Now imagine working in a good programming environment where you can frequently
spend 1-3 hours without talking to anyone, and when you reluctantly do it's
for very short periods with people who understand you don't like talking. Or
maybe you can just work at home and almost never deal with anyone.

Are you the type of person who wants to spend weeks at home, alone, no travel,
no dinners, with almost no human interaction outside of say 4 family/close
friends? A very large number of programmers I've met are.

------
Yetanfou
Why are people asking more and more of these basically racist / 'genderist' /
_whatever_ ist questions? Why is it that it is nearly impossible to open a
newspage or magazine without being confronted with '...blah blah blah _white
males_ blah blah ...' or '... blah blah blah _women wearing hijab_ blah blah
...' or '...blah blah _LGBT people_ blah blah ...'?

I live in Sweden, one of the most egalitarian countries in the world, but if
you were to believe the media we're about as bad as it can get when it comes
to 'discrimination' and 'privilege' and such. Strangely enough those claims
are mostly made by people from the 'upper class', living in the most
comfortable (and, need I say it, 'white'...) areas of the capital and other
big cities. People who send their children to remarkably homogeneous schools
while they promote diversity everywhere.

This whole thing with identity politics better stop soon or we'll be back in
the 18th century before you know it, with segregation everywhere. Because that
is what this mostly leads to. The more people identify themselves with some
special interest - be it based on skin colour, gender, religion, sexual
preference, country of origin or any other factor - the more society will fall
apart into disparate camps.

Back to the question, why is the majority of people in IT of a specific gender
and a specific skin colour? Well, I can ask the same question about, say,
horse riding: why is the majority of people of a specific gender and skin
colour, at least in this country? Or let's take another profession,
veterinarians, why are they mostly of a specific gender?
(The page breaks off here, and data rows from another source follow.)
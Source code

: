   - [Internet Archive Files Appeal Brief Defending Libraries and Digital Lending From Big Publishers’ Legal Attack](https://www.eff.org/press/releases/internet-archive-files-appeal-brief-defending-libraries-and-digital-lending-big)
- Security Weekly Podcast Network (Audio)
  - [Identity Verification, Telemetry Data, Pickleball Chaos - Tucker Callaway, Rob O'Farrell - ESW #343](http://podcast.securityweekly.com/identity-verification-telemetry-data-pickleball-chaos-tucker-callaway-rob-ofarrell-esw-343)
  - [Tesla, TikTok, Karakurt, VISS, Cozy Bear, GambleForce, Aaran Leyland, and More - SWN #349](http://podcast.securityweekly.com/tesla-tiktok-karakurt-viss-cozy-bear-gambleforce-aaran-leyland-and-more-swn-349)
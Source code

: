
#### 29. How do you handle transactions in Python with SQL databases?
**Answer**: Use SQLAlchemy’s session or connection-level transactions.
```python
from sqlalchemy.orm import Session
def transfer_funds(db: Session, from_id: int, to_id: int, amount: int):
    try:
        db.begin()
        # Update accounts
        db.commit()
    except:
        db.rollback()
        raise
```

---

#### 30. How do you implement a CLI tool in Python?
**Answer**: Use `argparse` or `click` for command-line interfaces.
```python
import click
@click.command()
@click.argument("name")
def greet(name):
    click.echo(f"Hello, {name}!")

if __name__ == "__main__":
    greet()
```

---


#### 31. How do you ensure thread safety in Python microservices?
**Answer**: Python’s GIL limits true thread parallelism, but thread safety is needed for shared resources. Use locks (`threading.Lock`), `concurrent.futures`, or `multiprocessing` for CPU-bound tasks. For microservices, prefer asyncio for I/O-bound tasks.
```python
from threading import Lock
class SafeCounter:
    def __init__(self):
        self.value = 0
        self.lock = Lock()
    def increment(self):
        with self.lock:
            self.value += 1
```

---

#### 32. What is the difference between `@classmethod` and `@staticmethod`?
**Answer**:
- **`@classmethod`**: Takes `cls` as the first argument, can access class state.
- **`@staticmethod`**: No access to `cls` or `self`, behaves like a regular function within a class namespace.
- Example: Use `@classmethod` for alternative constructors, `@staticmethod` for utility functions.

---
The answer to these questions is mostly that, for some reason, more males than
females are interested in computer-related stuff. On the other hand, more
females than males are interested in working with pets. Is this a problem? If
so, what should be done about it? Should there be a mandatory stop on
veterinary college for women to combat the female domination of the field?
Should girls be forced to play football and boys be lifted in the saddle?

If so, why? What would be achieved by this, other than increasing the level of
injustice - men who want to work in IT can not due to quota, women who want to
work as vets can not due to quota...

If racism is bad, stop drawing attention to race. If gender is a social
construction (...), why decry the lack of a specific gender (...) in a given
field. Just... stop. No more identity politics, please.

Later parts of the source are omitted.